# Problem:
In the listing below, find the line with "it's not that" and the line with "from being players". Repeat those two lines and all lines between them exactly.
□ □ □ □ □ □ □
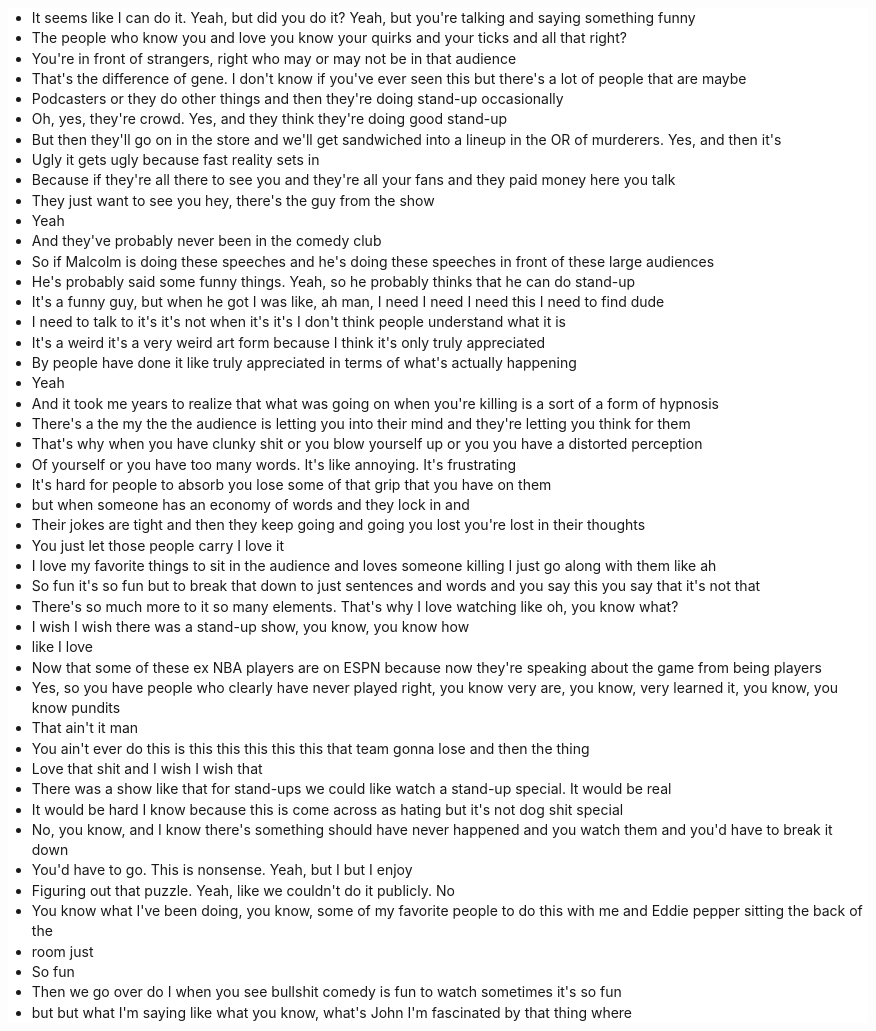 *  It seems like I can do it. Yeah, but did you do it? Yeah, but you're talking and saying something funny
*  The people who know you and love you know your quirks and your ticks and all that right?
*  You're in front of strangers, right who may or may not be in that audience
*  That's the difference of gene. I don't know if you've ever seen this but there's a lot of people that are maybe
*  Podcasters or they do other things and then they're doing stand-up occasionally
*  Oh, yes, they're crowd. Yes, and they think they're doing good stand-up
*  But then they'll go on in the store and we'll get sandwiched into a lineup in the OR of murderers. Yes, and then it's
*  Ugly it gets ugly because fast reality sets in
*  Because if they're all there to see you and they're all your fans and they paid money here you talk
*  They just want to see you hey, there's the guy from the show
*  Yeah
*  And they've probably never been in the comedy club
*  So if Malcolm is doing these speeches and he's doing these speeches in front of these large audiences
*  He's probably said some funny things. Yeah, so he probably thinks that he can do stand-up
*  It's a funny guy, but when he got I was like, ah man, I need I need I need this I need to find dude
*  I need to talk to it's it's not when it's it's I don't think people understand what it is
*  It's a weird it's a very weird art form because I think it's only truly appreciated
*  By people have done it like truly appreciated in terms of what's actually happening
*  Yeah
*  And it took me years to realize that what was going on when you're killing is a sort of a form of hypnosis
*  There's a the my the the audience is letting you into their mind and they're letting you think for them
*  That's why when you have clunky shit or you blow yourself up or you you have a distorted perception
*  Of yourself or you have too many words. It's like annoying. It's frustrating
*  It's hard for people to absorb you lose some of that grip that you have on them
*  but when someone has an economy of words and they lock in and
*  Their jokes are tight and then they keep going and going you lost you're lost in their thoughts
*  You just let those people carry I love it
*  I love my favorite things to sit in the audience and loves someone killing I just go along with them like ah
*  So fun it's so fun but to break that down to just sentences and words and you say this you say that it's not that
*  There's so much more to it so many elements. That's why I love watching like oh, you know what?
*  I wish I wish there was a stand-up show, you know, you know how
*  like I love
*  Now that some of these ex NBA players are on ESPN because now they're speaking about the game from being players
*  Yes, so you have people who clearly have never played right, you know very are, you know, very learned it, you know, you know pundits
*  That ain't it man
*  You ain't ever do this is this this this this this that team gonna lose and then the thing
*  Love that shit and I wish I wish that
*  There was a show like that for stand-ups we could like watch a stand-up special. It would be real
*  It would be hard I know because this is come across as hating but it's not dog shit special
*  No, you know, and I know there's something should have never happened and you watch them and you'd have to break it down
*  You'd have to go. This is nonsense. Yeah, but I but I enjoy
*  Figuring out that puzzle. Yeah, like we couldn't do it publicly. No
*  You know what I've been doing, you know, some of my favorite people to do this with me and Eddie pepper sitting the back of the
*  room just
*  So fun
*  Then we go over do I when you see bullshit comedy is fun to watch sometimes it's so fun
*  but but what I'm saying like what you know, what's John I'm fascinated by that thing where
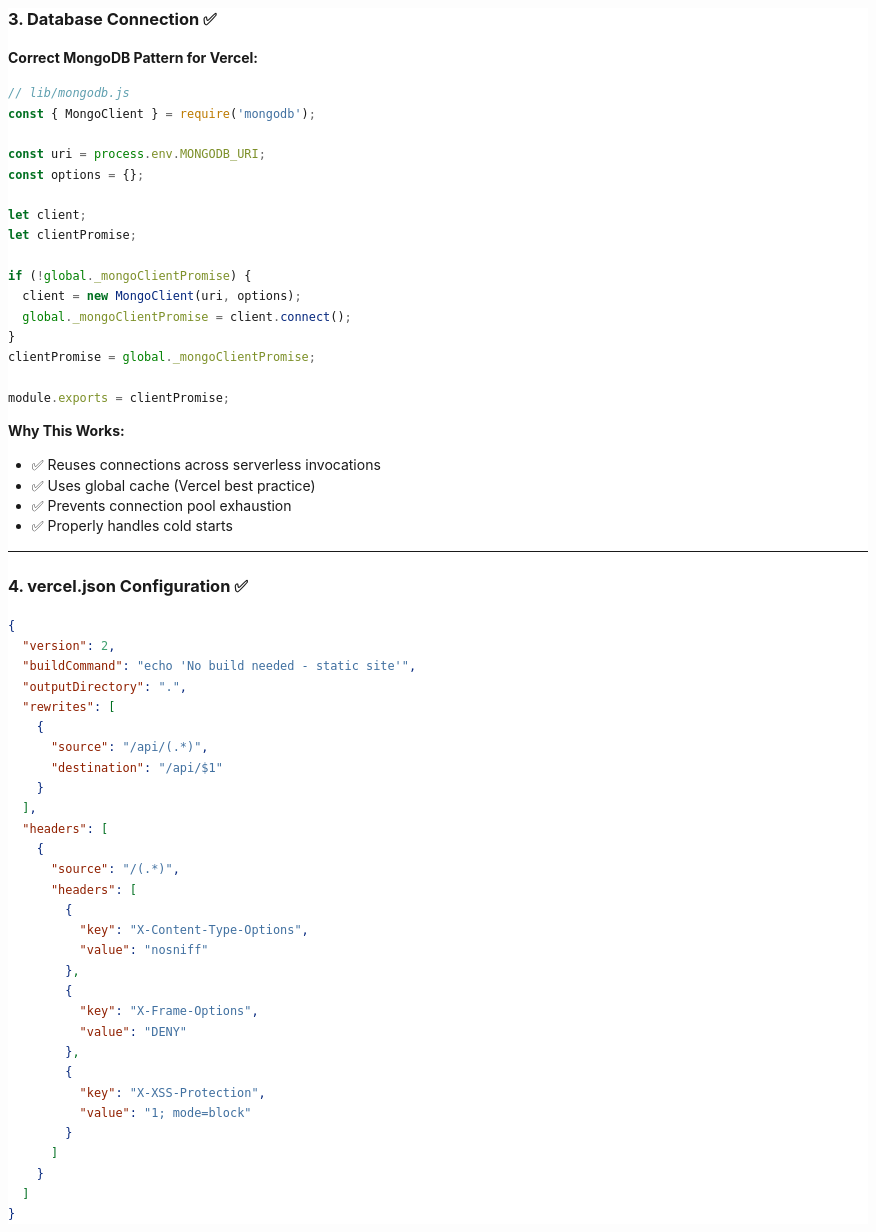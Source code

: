 
### **3. Database Connection** ✅

**Correct MongoDB Pattern for Vercel:**
```javascript
// lib/mongodb.js
const { MongoClient } = require('mongodb');

const uri = process.env.MONGODB_URI;
const options = {};

let client;
let clientPromise;

if (!global._mongoClientPromise) {
  client = new MongoClient(uri, options);
  global._mongoClientPromise = client.connect();
}
clientPromise = global._mongoClientPromise;

module.exports = clientPromise;
```

**Why This Works:**
- ✅ Reuses connections across serverless invocations
- ✅ Uses global cache (Vercel best practice)
- ✅ Prevents connection pool exhaustion
- ✅ Properly handles cold starts

---

### **4. vercel.json Configuration** ✅

```json
{
  "version": 2,
  "buildCommand": "echo 'No build needed - static site'",
  "outputDirectory": ".",
  "rewrites": [
    {
      "source": "/api/(.*)",
      "destination": "/api/$1"
    }
  ],
  "headers": [
    {
      "source": "/(.*)",
      "headers": [
        {
          "key": "X-Content-Type-Options",
          "value": "nosniff"
        },
        {
          "key": "X-Frame-Options",
          "value": "DENY"
        },
        {
          "key": "X-XSS-Protection",
          "value": "1; mode=block"
        }
      ]
    }
  ]
}
```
□ □ □ □ □ □ □
# Solution:
*  So fun it's so fun but to break that down to just sentences and words and you say this you say that it's not that
*  There's so much more to it so many elements. That's why I love watching like oh, you know what?
*  I wish I wish there was a stand-up show, you know, you know how
*  like I love
*  Now that some of these ex NBA players are on ESPN because now they're speaking about the game from being players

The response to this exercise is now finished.